ABSTRACT

Chapter 7 outlines the establishment and rise of the Justice and Development Party (JDP) in the aftermath of a deep financial crisis hitting Turkey in 2001. It portrays the JDP as a conservative right-wing populist party efficiently using imperial heritage, religion, and myths in mobilizing masses. As a political party established and prospering in a period of time when the civilizational discourse has flourished on a global scale in the 2000s, it has profited from the Huntingtonian ‘clash of civilizations’ paradigm. Investing in the culturalist, religious and civilizational discourses, the JDP has also contributed to the reinforcement of the civilizational paradigm, which has in return legitimized the rise of right-wing populism in Europe and the rest of the world. The Chapter discusses the JDP’s gradual turn from a pro-European to a Eurosceptic party, displaying neo-Ottomanist, Islamist, occidentalist, and authoritarian undertones. The Chapter illustrates that the Party maintained a populist, Manichean, Islamist, and neo-Ottomanist set of discourses, strategies, and policies to consolidate its rule.
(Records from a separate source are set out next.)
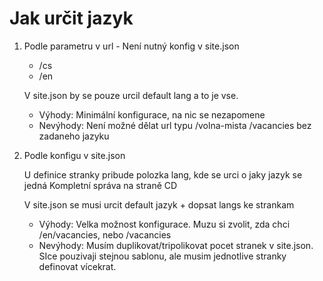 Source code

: # Jak určit jazyk

1. Podle parametru v url - Není nutný konfig v site.json
    * /cs
    * /en
    
    V site.json by se pouze urcil default lang a to je vse.
    
    * Výhody: Minimální konfigurace, na nic se nezapomene
    * Nevýhody: Není možné dělat url typu /volna-mista /vacancies bez zadaneho jazyku
    
2. Podle konfigu v site.json

    U definice stranky pribude polozka lang, kde se urci o jaky jazyk se jedná
    Kompletní správa na straně CD
    
    V site.json se musi urcit default jazyk + dopsat langs ke strankam
    
    * Výhody: Velka možnost konfigurace. Muzu si zvolit, zda chci /en/vacancies, nebo /vacancies
    * Nevýhody: Musím duplikovat/tripolikovat pocet stranek v site.json. SIce pouzivaji stejnou sablonu, ale musim jednotlive stranky definovat vícekrat.
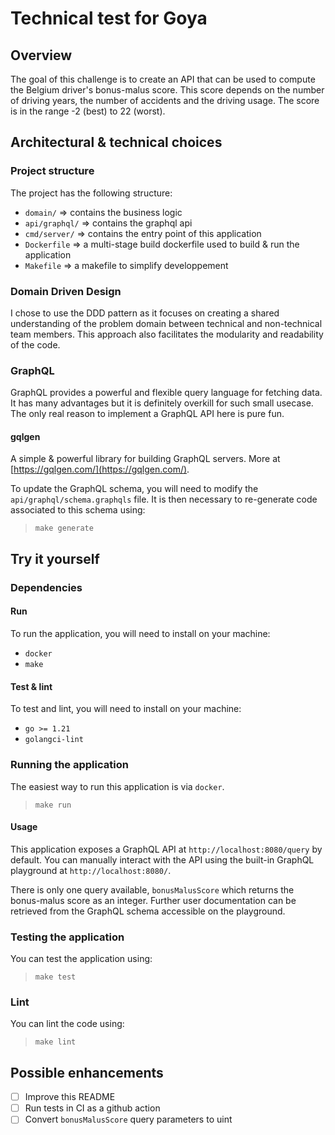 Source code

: # Technical test for Goya

## Overview

The goal of this challenge is to create an API that can be used to compute the Belgium driver's bonus-malus score.
This score depends on the number of driving years, the number of accidents and the driving usage. The score is in the range -2 (best) to 22 (worst).

## Architectural & technical choices

### Project structure

The project has the following structure:
* `domain/` => contains the business logic
* `api/graphql/` => contains the graphql api
* `cmd/server/` => contains the entry point of this application
* `Dockerfile` => a multi-stage build dockerfile used to build & run the application
* `Makefile` => a makefile to simplify developpement

### Domain Driven Design

I chose to use the DDD pattern as it focuses on creating a shared understanding of the problem domain between technical and non-technical team members. This approach also facilitates the modularity and readability of the code.

### GraphQL

GraphQL provides a powerful and flexible query language for fetching data. It has many advantages but it is definitely overkill for such small usecase. The only real reason to implement a GraphQL API here is pure fun.

#### gqlgen

A simple & powerful library for building GraphQL servers. More at [https://gqlgen.com/](https://gqlgen.com/).

To update the GraphQL schema, you will need to modify the `api/graphql/schema.graphqls` file. It is then necessary to re-generate code associated to this schema using:

> `make generate`

## Try it yourself

### Dependencies

#### Run

To run the application, you will need to install on your machine:
- `docker`
- `make`

#### Test & lint

To test and lint, you will need to install on your machine:
- `go >= 1.21`
- `golangci-lint`

### Running the application

The easiest way to run this application is via `docker`.

> `make run`

#### Usage

This application exposes a GraphQL API at `http://localhost:8080/query` by default. You can manually interact with the API using the built-in GraphQL playground at `http://localhost:8080/`.

There is only one query available, `bonusMalusScore` which returns the bonus-malus score as an integer. Further user documentation can be retrieved from the GraphQL schema accessible on the playground.

### Testing the application

You can test the application using:

> `make test`

### Lint

You can lint the code using:

> `make lint`

## Possible enhancements

- [ ] Improve this README
- [ ] Run tests in CI as a github action
- [ ] Convert `bonusMalusScore` query parameters to uint
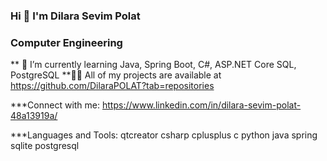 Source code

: ### Hi 👋 I'm Dilara Sevim Polat
###                           Computer Engineering
** 🌱 I’m currently learning Java, Spring Boot, C#, ASP.NET Core SQL, PostgreSQL
**👨‍💻 All of my projects are available at https://github.com/DilaraPOLAT?tab=repositories

***Connect with me:
https://www.linkedin.com/in/dilara-sevim-polat-48a13919a/

***Languages and Tools:
qtcreator  csharp cplusplus c python java spring sqlite postgresql
<!--
**DilaraPOLAT/DilaraPOLAT** is a ✨ _special_ ✨ repository because its `README.md` (this file) appears on your GitHub profile.

Here are some ideas to get you started:

- 🔭 I’m currently working on ...
### 🌱 I’m currently learning Java, Spring Boot, C#, ASP.NET Core, SQL  PostgreSQL,
- 👯 I’m looking to collaborate on ...
- 🤔 I’m looking for help with ...
- 💬 Ask me about ...
- 📫 How to reach me: ...
- 😄 Pronouns: ...
- ⚡ Fun fact: ...
-->
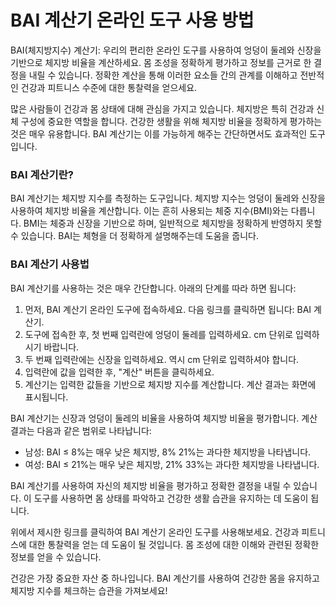 BAI 계산기 온라인 도구 사용 방법
====================

BAI(체지방지수) 계산기: 우리의 편리한 온라인 도구를 사용하여 엉덩이 둘레와 신장을 기반으로 체지방 비율을 계산하세요. 몸 조성을 정확하게 평가하고 정보를 근거로 한 결정을 내릴 수 있습니다. 정확한 계산을 통해 이러한 요소들 간의 관계를 이해하고 전반적인 건강과 피트니스 수준에 대한 통찰력을 얻으세요.

많은 사람들이 건강과 몸 상태에 대해 관심을 가지고 있습니다. 체지방은 특히 건강과 신체 구성에 중요한 역할을 합니다. 건강한 생활을 위해 체지방 비율을 정확하게 평가하는 것은 매우 유용합니다. BAI 계산기는 이를 가능하게 해주는 간단하면서도 효과적인 도구입니다.

### BAI 계산기란?

BAI 계산기는 체지방 지수를 측정하는 도구입니다. 체지방 지수는 엉덩이 둘레와 신장을 사용하여 체지방 비율을 계산합니다. 이는 흔히 사용되는 체중 지수(BMI)와는 다릅니다. BMI는 체중과 신장을 기반으로 하며, 일반적으로 체지방을 정확하게 반영하지 못할 수 있습니다. BAI는 체형을 더 정확하게 설명해주는데 도움을 줍니다.

### BAI 계산기 사용법

BAI 계산기를 사용하는 것은 매우 간단합니다. 아래의 단계를 따라 하면 됩니다:

1. 먼저, BAI 계산기 온라인 도구에 접속하세요. 다음 링크를 클릭하면 됩니다: BAI 계산기.
2. 도구에 접속한 후, 첫 번째 입력란에 엉덩이 둘레를 입력하세요. cm 단위로 입력하시기 바랍니다.
3. 두 번째 입력란에는 신장을 입력하세요. 역시 cm 단위로 입력하셔야 합니다.
4. 입력란에 값을 입력한 후, "계산" 버튼을 클릭하세요.
5. 계산기는 입력한 값들을 기반으로 체지방 지수를 계산합니다. 계산 결과는 화면에 표시됩니다.

BAI 계산기는 신장과 엉덩이 둘레의 비율을 사용하여 체지방 비율을 평가합니다. 계산 결과는 다음과 같은 범위로 나타납니다:

- 남성: BAI ≤ 8%는 매우 낮은 체지방, 8% 21%는 과다한 체지방을 나타냅니다.
- 여성: BAI ≤ 21%는 매우 낮은 체지방, 21% 33%는 과다한 체지방을 나타냅니다.

BAI 계산기를 사용하여 자신의 체지방 비율을 평가하고 정확한 결정을 내릴 수 있습니다. 이 도구를 사용하면 몸 상태를 파악하고 건강한 생활 습관을 유지하는 데 도움이 됩니다.

위에서 제시한 링크를 클릭하여 BAI 계산기 온라인 도구를 사용해보세요. 건강과 피트니스에 대한 통찰력을 얻는 데 도움이 될 것입니다. 몸 조성에 대한 이해와 관련된 정확한 정보를 얻을 수 있습니다.

건강은 가장 중요한 자산 중 하나입니다. BAI 계산기를 사용하여 건강한 몸을 유지하고 체지방 지수를 체크하는 습관을 가져보세요!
Referring to the interviews conducted in Istanbul, the Chapter reveals that the supporters of the party have a very strong belief that the Ottoman history and Islam were omitted in the national curricula designed by the Kemalist republican state. Creating a revanchist populist style, the party has ideologically instrumentalized Ottoman heritage. However, some of the interlocutors’ testimonies have indicated that they are sceptical of Ottoman heritage’s ideological use.